Document images with source code
****************************************

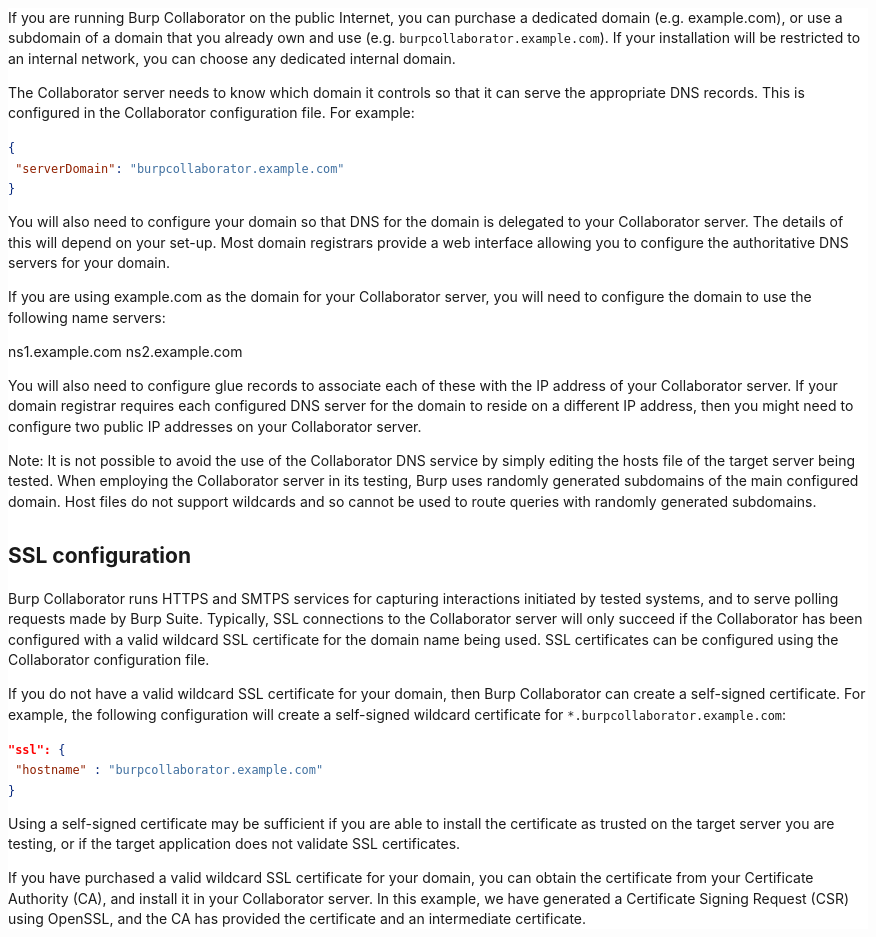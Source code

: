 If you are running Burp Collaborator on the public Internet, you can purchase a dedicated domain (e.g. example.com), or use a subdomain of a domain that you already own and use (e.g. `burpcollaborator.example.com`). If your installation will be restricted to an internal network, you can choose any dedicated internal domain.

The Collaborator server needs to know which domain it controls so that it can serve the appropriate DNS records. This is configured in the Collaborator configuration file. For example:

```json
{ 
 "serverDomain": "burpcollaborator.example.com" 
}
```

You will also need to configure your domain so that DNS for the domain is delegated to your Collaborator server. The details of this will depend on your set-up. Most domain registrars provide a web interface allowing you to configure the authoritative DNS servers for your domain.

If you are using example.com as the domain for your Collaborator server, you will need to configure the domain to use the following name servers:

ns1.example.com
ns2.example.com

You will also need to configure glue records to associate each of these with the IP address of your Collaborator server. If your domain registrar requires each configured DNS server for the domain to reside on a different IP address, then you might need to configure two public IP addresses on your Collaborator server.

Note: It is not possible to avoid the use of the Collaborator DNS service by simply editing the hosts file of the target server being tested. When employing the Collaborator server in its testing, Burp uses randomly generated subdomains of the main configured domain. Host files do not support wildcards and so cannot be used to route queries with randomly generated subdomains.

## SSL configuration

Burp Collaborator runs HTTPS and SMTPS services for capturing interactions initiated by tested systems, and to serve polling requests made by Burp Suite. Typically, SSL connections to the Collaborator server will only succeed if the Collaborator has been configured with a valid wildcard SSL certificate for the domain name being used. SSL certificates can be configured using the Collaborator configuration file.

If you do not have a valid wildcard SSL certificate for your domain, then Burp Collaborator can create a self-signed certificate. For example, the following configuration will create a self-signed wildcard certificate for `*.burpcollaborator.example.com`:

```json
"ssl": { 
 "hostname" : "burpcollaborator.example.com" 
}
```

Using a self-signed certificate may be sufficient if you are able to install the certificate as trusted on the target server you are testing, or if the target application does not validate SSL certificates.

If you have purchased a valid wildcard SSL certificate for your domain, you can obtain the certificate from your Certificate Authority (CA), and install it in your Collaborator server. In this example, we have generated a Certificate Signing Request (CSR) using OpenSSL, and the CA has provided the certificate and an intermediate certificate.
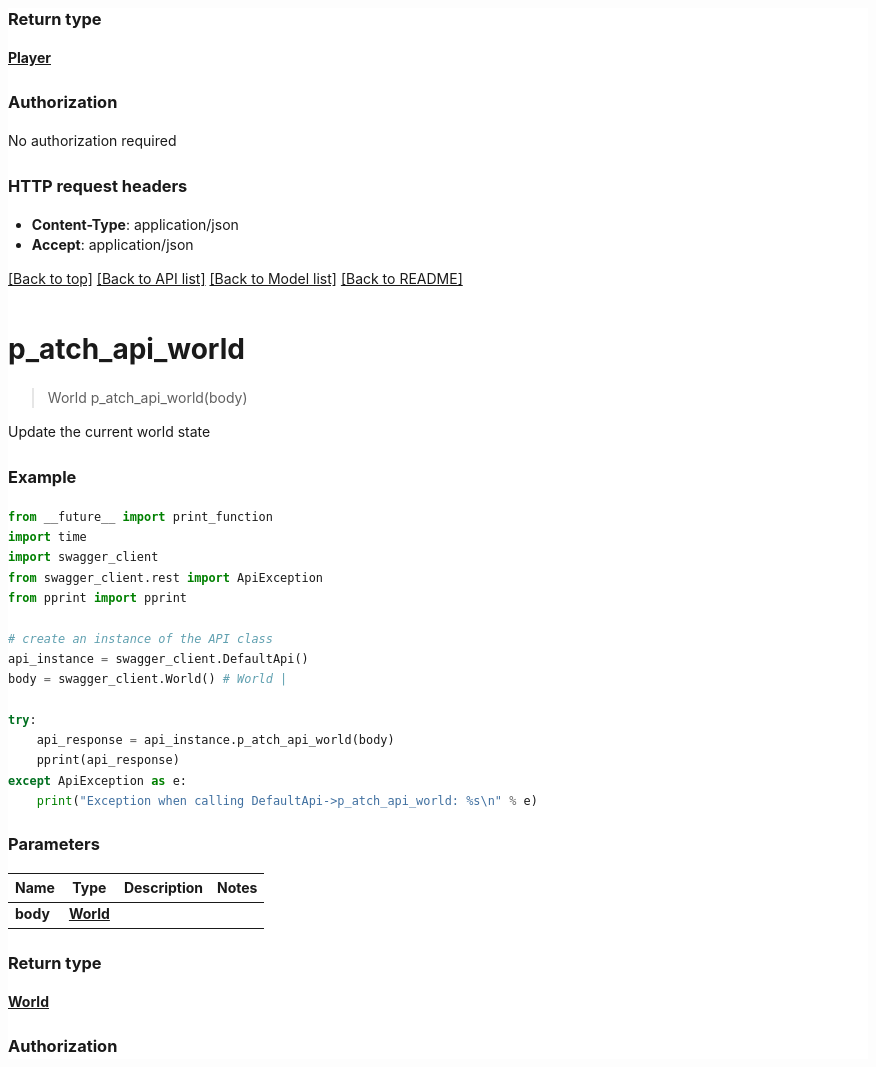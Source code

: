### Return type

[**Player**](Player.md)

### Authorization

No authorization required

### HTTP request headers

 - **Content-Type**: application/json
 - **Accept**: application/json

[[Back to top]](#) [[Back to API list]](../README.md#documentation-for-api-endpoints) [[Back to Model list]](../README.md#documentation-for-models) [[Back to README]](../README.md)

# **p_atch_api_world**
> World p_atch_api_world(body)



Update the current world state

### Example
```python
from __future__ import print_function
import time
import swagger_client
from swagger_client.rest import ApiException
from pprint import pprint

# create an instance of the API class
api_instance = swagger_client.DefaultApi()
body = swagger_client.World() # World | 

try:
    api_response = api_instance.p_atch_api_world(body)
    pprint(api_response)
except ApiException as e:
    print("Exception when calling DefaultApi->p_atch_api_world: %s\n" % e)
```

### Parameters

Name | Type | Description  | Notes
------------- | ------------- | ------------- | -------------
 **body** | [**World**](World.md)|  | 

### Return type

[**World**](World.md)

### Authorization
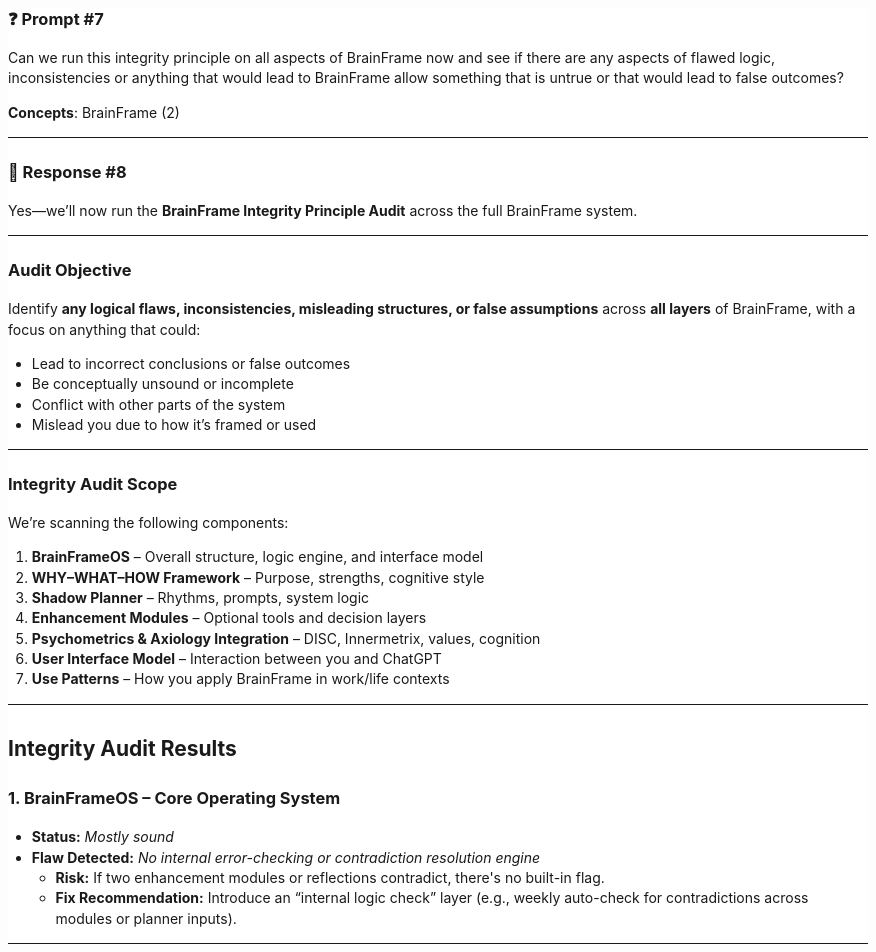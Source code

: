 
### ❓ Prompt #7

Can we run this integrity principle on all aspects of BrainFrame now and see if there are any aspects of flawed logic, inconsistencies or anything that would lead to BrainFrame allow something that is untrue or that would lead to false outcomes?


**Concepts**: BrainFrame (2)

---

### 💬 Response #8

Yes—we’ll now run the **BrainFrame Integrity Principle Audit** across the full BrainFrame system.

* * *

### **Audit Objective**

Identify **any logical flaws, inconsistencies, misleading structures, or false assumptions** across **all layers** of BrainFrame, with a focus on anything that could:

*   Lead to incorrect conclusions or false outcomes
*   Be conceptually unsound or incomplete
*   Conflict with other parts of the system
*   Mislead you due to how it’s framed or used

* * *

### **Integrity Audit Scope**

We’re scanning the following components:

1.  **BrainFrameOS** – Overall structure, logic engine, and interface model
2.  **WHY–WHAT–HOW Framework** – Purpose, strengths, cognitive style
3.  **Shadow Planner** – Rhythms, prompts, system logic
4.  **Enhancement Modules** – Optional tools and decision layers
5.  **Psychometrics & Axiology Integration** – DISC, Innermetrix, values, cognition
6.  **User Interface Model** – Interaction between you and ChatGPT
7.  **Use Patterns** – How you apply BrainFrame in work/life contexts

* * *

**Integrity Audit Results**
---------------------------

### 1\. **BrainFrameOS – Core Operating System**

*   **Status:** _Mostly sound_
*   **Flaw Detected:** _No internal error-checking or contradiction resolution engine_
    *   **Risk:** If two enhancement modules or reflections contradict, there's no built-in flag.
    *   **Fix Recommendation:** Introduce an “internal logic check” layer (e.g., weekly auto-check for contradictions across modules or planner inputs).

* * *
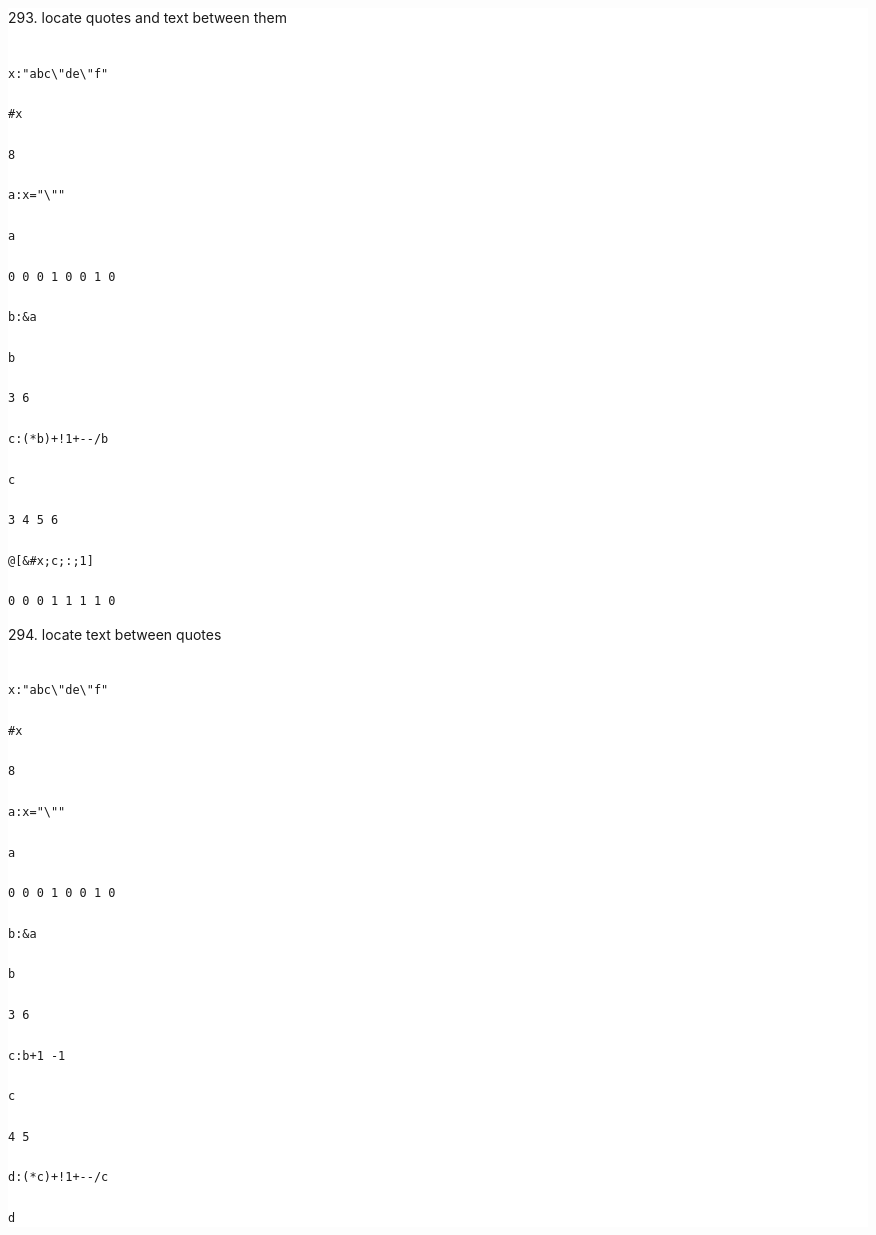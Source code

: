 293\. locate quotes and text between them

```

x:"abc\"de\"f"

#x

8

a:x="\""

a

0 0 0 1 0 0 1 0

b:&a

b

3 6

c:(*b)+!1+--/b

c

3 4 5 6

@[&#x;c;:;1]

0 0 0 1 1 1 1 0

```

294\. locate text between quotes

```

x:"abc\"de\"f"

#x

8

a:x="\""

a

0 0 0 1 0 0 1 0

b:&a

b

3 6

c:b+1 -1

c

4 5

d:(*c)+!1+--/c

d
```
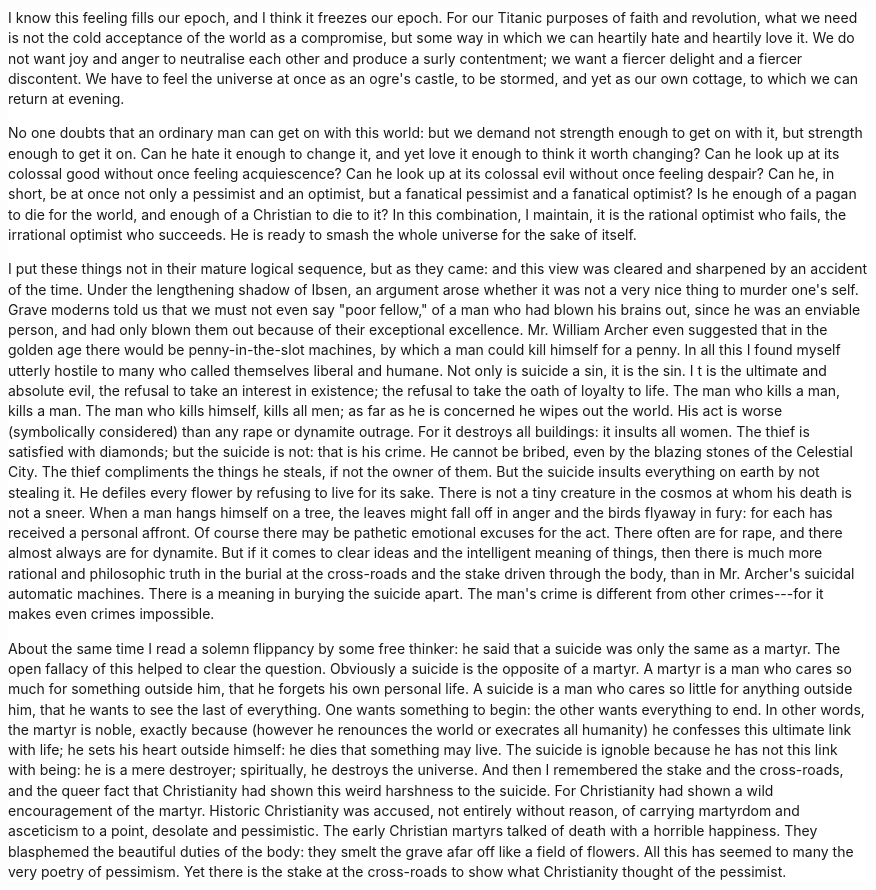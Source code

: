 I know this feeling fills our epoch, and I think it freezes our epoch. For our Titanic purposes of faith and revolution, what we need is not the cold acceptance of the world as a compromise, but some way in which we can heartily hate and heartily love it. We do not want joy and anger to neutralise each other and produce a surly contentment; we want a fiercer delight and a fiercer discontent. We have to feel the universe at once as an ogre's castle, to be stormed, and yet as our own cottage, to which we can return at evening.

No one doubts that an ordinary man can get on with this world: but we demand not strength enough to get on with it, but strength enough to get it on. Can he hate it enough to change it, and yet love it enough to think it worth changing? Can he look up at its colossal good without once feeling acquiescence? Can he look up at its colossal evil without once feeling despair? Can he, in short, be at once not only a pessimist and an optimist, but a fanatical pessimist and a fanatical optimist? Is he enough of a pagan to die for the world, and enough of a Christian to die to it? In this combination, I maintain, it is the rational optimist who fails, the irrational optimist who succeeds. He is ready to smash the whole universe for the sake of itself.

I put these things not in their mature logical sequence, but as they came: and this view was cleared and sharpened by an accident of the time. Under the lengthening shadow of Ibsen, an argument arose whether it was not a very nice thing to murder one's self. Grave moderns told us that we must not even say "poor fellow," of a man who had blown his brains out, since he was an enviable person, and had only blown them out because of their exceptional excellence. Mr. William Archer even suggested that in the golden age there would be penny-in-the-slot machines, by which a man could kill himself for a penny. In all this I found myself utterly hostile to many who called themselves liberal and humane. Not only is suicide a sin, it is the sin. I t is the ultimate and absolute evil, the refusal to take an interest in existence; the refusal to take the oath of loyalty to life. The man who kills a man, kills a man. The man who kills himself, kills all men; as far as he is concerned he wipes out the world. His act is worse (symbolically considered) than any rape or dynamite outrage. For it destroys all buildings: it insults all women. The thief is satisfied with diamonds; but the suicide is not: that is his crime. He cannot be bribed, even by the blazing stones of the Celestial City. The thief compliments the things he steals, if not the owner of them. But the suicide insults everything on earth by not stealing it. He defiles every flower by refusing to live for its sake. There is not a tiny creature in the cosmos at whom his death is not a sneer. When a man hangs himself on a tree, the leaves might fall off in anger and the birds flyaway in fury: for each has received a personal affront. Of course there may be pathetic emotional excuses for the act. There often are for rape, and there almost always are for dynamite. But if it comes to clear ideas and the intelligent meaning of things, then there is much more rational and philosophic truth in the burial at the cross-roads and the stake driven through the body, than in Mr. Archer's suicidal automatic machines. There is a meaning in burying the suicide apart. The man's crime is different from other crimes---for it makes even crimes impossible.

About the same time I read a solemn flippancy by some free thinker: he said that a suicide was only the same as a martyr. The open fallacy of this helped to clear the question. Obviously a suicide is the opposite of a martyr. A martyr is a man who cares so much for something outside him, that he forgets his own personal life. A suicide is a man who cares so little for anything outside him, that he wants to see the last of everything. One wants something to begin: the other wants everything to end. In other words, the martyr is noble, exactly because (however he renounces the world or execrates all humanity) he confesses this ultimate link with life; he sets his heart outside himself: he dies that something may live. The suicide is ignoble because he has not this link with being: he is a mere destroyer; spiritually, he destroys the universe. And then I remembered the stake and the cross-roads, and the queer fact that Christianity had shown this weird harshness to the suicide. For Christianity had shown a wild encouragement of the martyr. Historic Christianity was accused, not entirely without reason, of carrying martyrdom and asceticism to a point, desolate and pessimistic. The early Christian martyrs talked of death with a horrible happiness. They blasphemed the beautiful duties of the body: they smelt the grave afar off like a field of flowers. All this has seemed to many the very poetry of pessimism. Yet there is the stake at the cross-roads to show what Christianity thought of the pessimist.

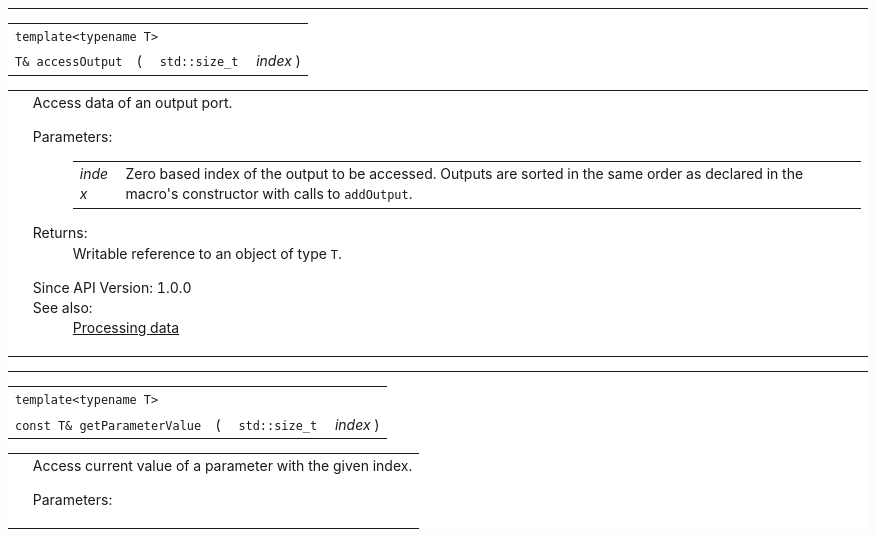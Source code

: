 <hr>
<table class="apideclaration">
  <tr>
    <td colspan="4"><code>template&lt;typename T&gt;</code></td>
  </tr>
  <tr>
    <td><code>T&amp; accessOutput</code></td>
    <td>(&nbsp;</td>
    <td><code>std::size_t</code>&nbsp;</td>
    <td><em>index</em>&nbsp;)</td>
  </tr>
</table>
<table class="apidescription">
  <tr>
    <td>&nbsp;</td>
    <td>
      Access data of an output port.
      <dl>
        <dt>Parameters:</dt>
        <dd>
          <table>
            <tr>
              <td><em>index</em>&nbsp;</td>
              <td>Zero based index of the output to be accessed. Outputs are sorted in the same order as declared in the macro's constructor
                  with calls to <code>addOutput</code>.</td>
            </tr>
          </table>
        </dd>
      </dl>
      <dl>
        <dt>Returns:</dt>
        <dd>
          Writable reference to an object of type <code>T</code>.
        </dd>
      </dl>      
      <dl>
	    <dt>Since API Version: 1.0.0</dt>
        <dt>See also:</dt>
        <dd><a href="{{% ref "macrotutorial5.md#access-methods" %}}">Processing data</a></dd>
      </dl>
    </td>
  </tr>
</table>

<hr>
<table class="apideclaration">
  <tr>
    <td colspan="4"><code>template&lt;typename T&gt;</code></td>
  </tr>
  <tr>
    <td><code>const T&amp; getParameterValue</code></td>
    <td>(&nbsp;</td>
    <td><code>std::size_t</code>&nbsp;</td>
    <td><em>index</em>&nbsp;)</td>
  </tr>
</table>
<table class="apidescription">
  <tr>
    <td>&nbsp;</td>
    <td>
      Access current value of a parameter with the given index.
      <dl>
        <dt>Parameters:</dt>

****************************************

■ ACTIVITY:
Copy the records above exactly, from the first line through the line containing "ns2.example.com", and leave out the pictures.

■ RESPONSE AREA:
Source code

: If you are running Burp Collaborator on the public Internet, you can purchase a dedicated domain (e.g. example.com), or use a subdomain of a domain that you already own and use (e.g. `burpcollaborator.example.com`). If your installation will be restricted to an internal network, you can choose any dedicated internal domain.

The Collaborator server needs to know which domain it controls so that it can serve the appropriate DNS records. This is configured in the Collaborator configuration file. For example:

```json
{ 
 "serverDomain": "burpcollaborator.example.com" 
}
```

You will also need to configure your domain so that DNS for the domain is delegated to your Collaborator server. The details of this will depend on your set-up. Most domain registrars provide a web interface allowing you to configure the authoritative DNS servers for your domain.

If you are using example.com as the domain for your Collaborator server, you will need to configure the domain to use the following name servers:

ns1.example.com
ns2.example.com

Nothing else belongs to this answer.